The body weight factor
One way to determine the weight to go for is that you can make use of your body weight to get an idea of how much weight to carry. According to a report by the University of Texas situated at Austin, the weight for leg press varies for a woman and a man. They believe that for a woman, the lowest percentile she can complete leg press exercise is 1.79 times of her body weight, while that of a man is 2.47 times of his body weight. It further says that for women, the highest leg press they can go is 3.71 times of their body weight and for men, 4.84 times of their body weight.

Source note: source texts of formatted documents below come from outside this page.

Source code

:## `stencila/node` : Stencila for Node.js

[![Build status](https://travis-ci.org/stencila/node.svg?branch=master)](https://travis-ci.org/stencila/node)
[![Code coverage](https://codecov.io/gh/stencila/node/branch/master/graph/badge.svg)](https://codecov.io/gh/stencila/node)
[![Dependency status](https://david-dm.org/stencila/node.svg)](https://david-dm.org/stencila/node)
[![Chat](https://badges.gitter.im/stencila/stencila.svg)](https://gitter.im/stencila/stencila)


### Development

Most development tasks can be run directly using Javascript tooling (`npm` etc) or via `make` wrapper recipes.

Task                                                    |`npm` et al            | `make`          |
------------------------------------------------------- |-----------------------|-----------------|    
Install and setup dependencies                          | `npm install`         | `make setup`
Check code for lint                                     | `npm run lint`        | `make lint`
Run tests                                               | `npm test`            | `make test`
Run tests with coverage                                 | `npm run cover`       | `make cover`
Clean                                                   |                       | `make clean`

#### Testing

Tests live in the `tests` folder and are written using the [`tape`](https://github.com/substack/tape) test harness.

Testing a leg press weight
Another way you can find out the weight that your legs can carry is to do that under the monitor of a trainer. You have to first warm up for 10 minutes. Then take a rest for 1 minute. While seated on in the press, choose a weight that will not be too hard for you to press up to 3 or 5 times and then add 30 or 40 pounds to it. Rest again for 2 minutes. Then add an extra 30 to 40 pounds weight and press for 2 to 3 times. Take another rest for 2 to 4 minutes and then add an extra 10 to 20 or 30 to 40 pound weight. If at that point you can’t press more than once, then you have arrived at the right weight for you. If not, continue with the same pattern until you can no longer complete 2 leg presses. Remember to take a rest.
Things to consider
When you are completing a leg press, make sure you in the right form. Your tailbone and back should be pressing against the pad before you kick off. And your feet should be parallel with your heels placed flat to avoid them dropping below the supporting pad. It’s important that your feet don’t bend more than 90 degrees, so adjust the seat to get you in the right position. The side bars are there to give support to your upper body. With your core braced, press to get your legs extended but not to the point of locking out your knees as it can lead to injury. Never attempt to round your back or lift your bottom while doing the press. Make sure you are using a leg press machine from a reputable brand.
Benefit of leg press
The main purpose of leg press is to strengthen and build your lower body muscles like the quadriceps, bottom, and hamstrings. Your calf muscle known as the gastrocnemius is not left out. Leg press is also good for people that lift heavy weights. A good way is to begin with a weight you can lift up to 8 to 12 times without issues and then increase it every 6 weeks.